• What you are asked to do: In the records below, find the line holding "0.02 # Weight" and the line holding "Higher helps in". Set down both, with every line between them, exactly.

• Material for this task:
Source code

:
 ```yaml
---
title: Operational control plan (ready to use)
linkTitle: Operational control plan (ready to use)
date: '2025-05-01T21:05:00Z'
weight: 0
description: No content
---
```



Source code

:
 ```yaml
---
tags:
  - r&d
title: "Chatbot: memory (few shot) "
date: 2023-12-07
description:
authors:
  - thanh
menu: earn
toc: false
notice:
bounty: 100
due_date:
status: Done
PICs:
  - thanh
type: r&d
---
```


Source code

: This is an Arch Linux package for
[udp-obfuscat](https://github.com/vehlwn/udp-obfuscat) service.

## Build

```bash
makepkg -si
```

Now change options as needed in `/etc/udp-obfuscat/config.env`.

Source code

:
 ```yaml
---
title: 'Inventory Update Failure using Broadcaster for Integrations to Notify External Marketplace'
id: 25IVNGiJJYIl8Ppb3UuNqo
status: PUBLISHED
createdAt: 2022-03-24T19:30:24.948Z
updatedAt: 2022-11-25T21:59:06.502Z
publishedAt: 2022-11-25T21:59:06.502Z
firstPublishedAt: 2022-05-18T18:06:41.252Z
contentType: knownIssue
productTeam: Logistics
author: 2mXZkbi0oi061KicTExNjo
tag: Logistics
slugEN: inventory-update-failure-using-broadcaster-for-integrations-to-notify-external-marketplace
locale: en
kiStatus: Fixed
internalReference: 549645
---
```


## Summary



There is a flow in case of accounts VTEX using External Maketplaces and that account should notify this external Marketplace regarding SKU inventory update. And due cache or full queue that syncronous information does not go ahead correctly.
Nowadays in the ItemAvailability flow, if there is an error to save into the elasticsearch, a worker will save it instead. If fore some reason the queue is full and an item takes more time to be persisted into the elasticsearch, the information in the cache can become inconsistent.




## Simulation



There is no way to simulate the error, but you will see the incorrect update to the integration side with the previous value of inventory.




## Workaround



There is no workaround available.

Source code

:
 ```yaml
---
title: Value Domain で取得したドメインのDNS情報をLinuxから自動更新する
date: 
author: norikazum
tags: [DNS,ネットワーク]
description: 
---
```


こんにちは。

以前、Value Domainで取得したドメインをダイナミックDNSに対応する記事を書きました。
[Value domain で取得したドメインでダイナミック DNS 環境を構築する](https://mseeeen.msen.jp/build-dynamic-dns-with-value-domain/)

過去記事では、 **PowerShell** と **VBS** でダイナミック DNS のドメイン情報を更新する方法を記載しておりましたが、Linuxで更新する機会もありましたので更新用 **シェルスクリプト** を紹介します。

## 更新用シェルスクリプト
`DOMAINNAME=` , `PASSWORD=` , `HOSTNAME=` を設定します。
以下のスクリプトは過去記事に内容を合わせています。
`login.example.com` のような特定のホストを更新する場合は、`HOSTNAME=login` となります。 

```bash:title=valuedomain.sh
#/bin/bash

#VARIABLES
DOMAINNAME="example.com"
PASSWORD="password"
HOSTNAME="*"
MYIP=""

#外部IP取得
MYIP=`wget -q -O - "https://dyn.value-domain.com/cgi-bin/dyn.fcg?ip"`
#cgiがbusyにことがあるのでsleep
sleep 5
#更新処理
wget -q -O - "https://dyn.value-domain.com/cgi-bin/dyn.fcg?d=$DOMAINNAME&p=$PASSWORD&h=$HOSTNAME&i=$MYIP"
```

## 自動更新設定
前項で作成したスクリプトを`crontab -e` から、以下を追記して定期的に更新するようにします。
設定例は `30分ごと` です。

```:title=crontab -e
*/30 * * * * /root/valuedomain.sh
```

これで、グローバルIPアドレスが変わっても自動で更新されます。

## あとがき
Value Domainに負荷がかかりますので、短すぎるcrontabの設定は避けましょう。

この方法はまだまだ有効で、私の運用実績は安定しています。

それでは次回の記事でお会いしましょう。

...

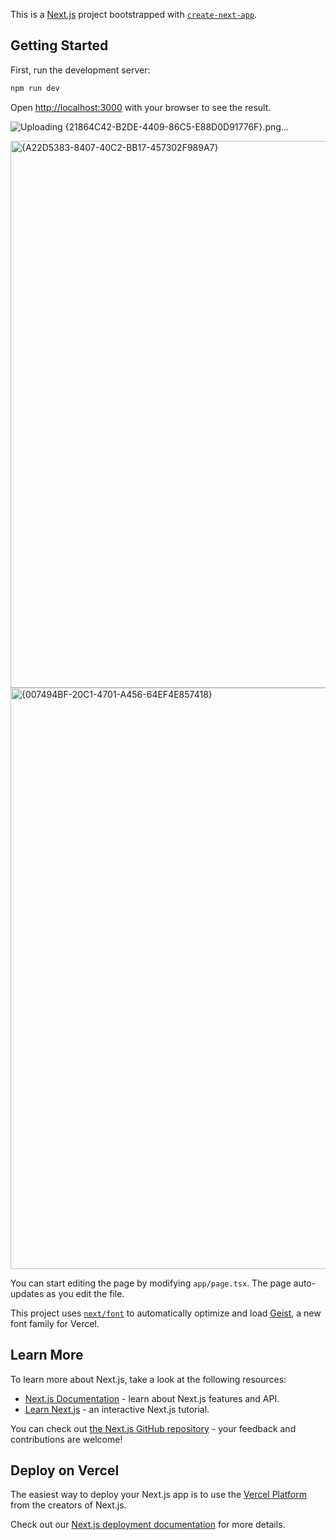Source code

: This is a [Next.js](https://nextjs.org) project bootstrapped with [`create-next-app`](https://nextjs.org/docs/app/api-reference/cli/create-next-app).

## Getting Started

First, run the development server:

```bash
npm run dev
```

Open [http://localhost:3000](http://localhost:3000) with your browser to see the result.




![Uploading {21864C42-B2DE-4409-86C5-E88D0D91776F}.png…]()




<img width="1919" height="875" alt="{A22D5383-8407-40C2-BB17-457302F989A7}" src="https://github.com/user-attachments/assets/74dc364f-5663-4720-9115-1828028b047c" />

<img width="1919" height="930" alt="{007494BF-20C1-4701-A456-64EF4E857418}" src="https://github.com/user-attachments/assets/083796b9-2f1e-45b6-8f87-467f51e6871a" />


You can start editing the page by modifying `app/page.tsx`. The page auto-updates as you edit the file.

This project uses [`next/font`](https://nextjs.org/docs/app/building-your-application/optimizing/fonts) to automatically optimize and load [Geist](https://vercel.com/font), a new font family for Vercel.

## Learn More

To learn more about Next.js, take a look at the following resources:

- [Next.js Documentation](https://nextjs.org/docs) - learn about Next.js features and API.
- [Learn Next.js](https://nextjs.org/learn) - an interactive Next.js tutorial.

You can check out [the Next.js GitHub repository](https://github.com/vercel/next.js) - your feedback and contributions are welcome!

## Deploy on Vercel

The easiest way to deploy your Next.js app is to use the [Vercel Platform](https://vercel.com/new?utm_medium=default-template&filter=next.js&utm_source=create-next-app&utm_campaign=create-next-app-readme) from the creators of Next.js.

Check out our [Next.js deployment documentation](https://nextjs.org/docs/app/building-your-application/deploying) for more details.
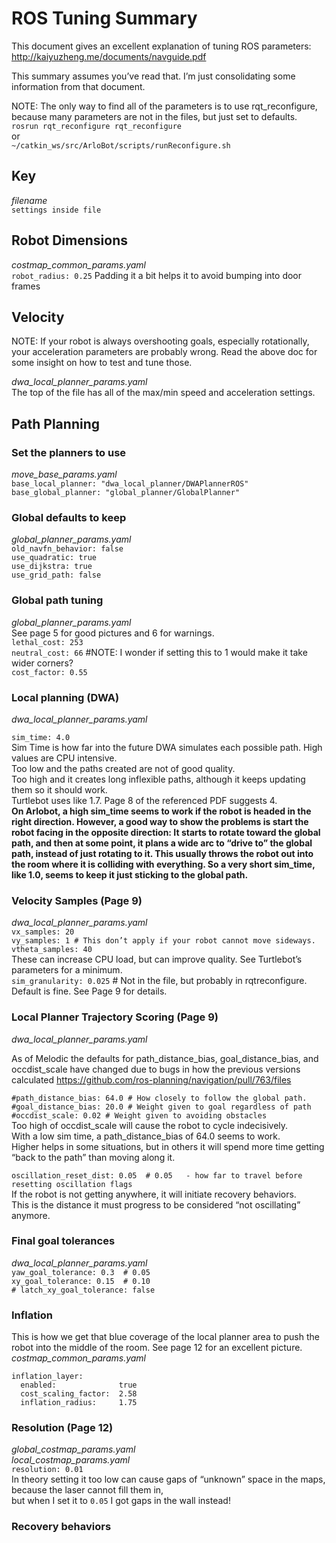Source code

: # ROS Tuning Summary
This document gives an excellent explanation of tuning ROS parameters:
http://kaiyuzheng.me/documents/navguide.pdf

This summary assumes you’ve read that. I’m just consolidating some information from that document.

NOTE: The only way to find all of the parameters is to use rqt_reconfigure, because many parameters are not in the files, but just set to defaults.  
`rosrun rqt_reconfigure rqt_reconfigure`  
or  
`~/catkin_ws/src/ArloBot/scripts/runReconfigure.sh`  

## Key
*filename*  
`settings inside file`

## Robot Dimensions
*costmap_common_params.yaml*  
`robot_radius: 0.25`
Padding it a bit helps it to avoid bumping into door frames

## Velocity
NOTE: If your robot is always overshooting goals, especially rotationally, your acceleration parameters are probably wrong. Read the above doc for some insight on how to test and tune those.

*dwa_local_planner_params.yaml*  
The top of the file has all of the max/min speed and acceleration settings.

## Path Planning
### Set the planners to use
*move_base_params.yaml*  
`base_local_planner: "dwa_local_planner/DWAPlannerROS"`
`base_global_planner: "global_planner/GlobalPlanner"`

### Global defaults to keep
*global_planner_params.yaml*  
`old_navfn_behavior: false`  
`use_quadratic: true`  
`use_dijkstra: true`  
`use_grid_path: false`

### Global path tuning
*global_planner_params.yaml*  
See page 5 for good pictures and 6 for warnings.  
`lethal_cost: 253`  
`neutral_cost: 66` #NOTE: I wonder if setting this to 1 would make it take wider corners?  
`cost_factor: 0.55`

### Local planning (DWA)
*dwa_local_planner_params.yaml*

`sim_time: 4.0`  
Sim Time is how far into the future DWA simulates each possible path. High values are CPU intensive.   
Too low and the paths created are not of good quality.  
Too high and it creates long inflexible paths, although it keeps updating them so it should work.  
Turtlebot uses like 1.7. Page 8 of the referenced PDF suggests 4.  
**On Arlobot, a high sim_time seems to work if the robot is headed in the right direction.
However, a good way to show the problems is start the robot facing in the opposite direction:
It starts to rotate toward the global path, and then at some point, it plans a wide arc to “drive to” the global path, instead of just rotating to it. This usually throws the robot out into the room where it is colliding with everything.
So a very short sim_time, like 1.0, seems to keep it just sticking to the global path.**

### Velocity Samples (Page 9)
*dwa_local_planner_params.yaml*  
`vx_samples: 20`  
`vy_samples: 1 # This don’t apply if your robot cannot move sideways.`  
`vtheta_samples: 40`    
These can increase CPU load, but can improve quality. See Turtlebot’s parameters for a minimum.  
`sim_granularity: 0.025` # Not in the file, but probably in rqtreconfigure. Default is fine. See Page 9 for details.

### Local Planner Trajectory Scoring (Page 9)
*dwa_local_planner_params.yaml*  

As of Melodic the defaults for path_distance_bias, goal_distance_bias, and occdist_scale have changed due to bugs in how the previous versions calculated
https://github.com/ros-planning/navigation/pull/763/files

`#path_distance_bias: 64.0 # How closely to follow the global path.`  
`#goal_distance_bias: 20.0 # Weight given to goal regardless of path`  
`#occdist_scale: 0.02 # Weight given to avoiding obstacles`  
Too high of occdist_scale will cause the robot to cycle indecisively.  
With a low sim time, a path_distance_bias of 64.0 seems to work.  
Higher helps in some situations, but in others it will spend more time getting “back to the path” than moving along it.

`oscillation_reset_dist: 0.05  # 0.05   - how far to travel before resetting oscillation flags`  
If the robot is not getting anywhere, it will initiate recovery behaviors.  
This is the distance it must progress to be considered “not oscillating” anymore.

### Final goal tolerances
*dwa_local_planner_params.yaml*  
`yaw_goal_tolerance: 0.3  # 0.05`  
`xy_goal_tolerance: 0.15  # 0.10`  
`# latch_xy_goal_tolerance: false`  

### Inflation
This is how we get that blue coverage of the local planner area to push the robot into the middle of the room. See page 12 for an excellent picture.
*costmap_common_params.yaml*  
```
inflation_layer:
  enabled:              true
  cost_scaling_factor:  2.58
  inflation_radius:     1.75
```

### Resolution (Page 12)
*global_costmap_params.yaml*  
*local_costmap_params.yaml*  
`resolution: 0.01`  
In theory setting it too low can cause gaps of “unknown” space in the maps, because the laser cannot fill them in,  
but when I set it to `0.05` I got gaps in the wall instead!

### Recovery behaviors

• Result:
`#occdist_scale: 0.02 # Weight given to avoiding obstacles`  
Too high of occdist_scale will cause the robot to cycle indecisively.  
With a low sim time, a path_distance_bias of 64.0 seems to work.  
Higher helps in some situations, but in others it will spend more time getting “back to the path” than moving along it.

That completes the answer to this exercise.